Di tengah ketakutannya, di tengah-tengah kekalutannya, ia teringat tentang dongeng si kura dan sang penyu yang sejak lahir sudah berjuang untuk bertahan hidup; sendirian. Mereka hanya mengandalkan diri sendiri dan tidak bergantung kepada yang lain. Pesan inilah yang hendak disampaikan kepadanya, yang selama ini tidak ia hiraukan.

“Sejak dalam telur, si kura sudah berteman dengan dingin. Hujan ia kebasahan, panas ia kekeringan. Belum lagi ketika ia masih telur, ada manusia yang hendak memburu telurnya, binatang lain juga. Kesendiriannya belum selesai, Nak! Ketika menetas pun masih ada burung elang laut yang mengincarnya. Ketika di laut pun masih ada ikan hiu yang suka sekali memakan anak kura-kura. Tapi taukah kamu, bahwa kerasnya hiduplah yang membentuk mereka. Ia kuat dan menjadi pilihan alam. Ia sadar bahwa tidak ada yang betul-betul bisa diandalkan. Teman? Sahabat? Bahkan keluarga hanya datang sementara. Bayangkan bila mereka dimanja sejak kecil seperti kamu.. Hihi..”

            Ia meresapi kembali cerita-cerita ibunya. Semakin dalam. Jauh lebih dalam. Semakin dalam lagi, sampai raung tangisannya mereda.Tangisnya sendu.Sampai tangisnya berhenti, dan tangisnya pun terhenti. Ia tak merasa sepi lagi. Tak akan kesepian lagi.
            Ia sibakkan selimut yang lekat di tubuhnya. Untuk pertama kali dalam hidupnya, ia matikan senter yang menemaninya saat gelap tiba. Setiap orang memiliki momen-momen pertama-kali-dalam-hidup-nya, bukan? Ia biarkan kegelapan merasuki tubuhnya. Kemudian berjalan perlahan menuju jendela kamarnya. Ia perhatikan tiap tetes hujan yang membasahi tubuh-tubuh jalan. Kini perkataan ibunya sudah merasuk ke dalam hatinya. Ia sudah berteman dengan kegelapan. Ia sudah berteman dengan kesepian. Ia sudah berteman dengan kesendirian. Ia sudah berteman dengan dirinya sendiri, menyadari bahwa ia memang sendirian. Hanya berteman. Itu saja. Dengan perasaan tenang dan senyum tipis menghiasi wajahnya, ia berkata:

            “Bahkan bayanganmu sendiri meninggalkanmu dalam kegelapan”

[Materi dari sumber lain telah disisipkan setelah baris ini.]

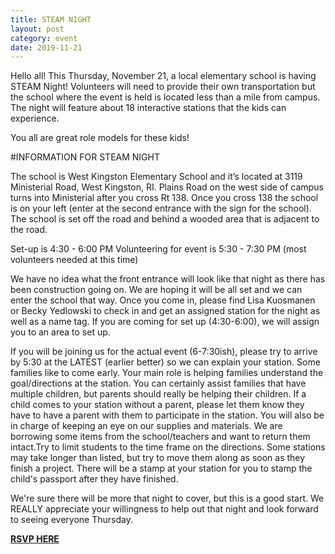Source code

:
 ```yaml
---
title: STEAM NIGHT
layout: post
category: event
date: 2019-11-21
---
```

Hello all! This Thursday, November 21, a local elementary school is having STEAM Night! Volunteers will need to provide their own
transportation but the school where the event is held is located less than a mile from campus. The night will feature
about 18 interactive stations that the kids can experience.

You all are great role models for these kids!


#INFORMATION FOR STEAM NIGHT

The school is West Kingston Elementary School and it’s located at 3119 Ministerial Road, West Kingston, RI. Plains Road on the west side of campus turns into Ministerial after you cross Rt 138. Once you cross 138 the school is on your left (enter at the second entrance with the sign for the school). The school is set off the road and behind a wooded area that is adjacent to the road.  

Set-up is 4:30 - 6:00 PM 
Volunteering for event is 5:30 - 7:30 PM (most volunteers needed at this time)

We have no idea what the front entrance will look like that night as there has been construction going on. We are hoping it will be all set and we can enter the school that way.  Once you come in, please find Lisa Kuosmanen or Becky Yedlowski to check in and get an assigned station for the night as well as a name tag.  If you are coming for set up (4:30-6:00), we will assign you to an area to set up.

If you will be joining us for the actual event (6-7:30ish), please try to arrive by 5:30 at the LATEST (earlier better) so we can explain your station. Some families like to come early. Your main role is helping families understand the goal/directions at the station. You can certainly assist families that have multiple children, but parents should really be helping their children. If a child comes to your station without a parent, please let them know they have to have a parent with them to participate in the station. You will also be in charge of keeping an eye on our supplies and materials. We are borrowing some items from the school/teachers and want to return them intact.Try to limit students to the time frame on the directions. Some stations may take longer than listed, but try to move them along as soon as they finish a project. There will be a stamp at your station for you to stamp the child's passport after they have finished.  

We're sure there will be more that night to cover, but this is a good start.  We REALLY appreciate your willingness to help out that night and look forward to seeing everyone Thursday.  



[**RSVP HERE**](https://docs.google.com/forms/d/e/1FAIpQLSeuNS8B2wTNJXS0EcRkac8PvOGlzIG6qMrr3fUDnQ7Fg3pFBw/viewform)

                                                                                                                     Depok, 17 Desember 2014
                                                                                                           
















*Sam Nerisis= Representasi bayangannya = Steganografi dari Narsisisme

*Nymph adalah salah satu kaum dari makhluk legendaris yang berwujud wanita, tinggal di tempat-tempat tertentu dan menyatu dengan alam. Mereka diidentikkan dengan peri, atau bidadari yang tinggal di alam bebas. Mereka personifikasi dari alam, dan spirit dari tempat-tempat tertentu yang dapat ditemukan di alam liar, seperti sungai, pepohonan, air terjun, mata air, gunung, dan sebagainya. Nymph (Nimp) juga diartikan sebagai mahkluk gaib yang tidak memiliki jenis kelamin yang menempati surga. Bisa dibayangkan Nymph itu memiliki wujud lelaki namun berwajah seperti perempuan.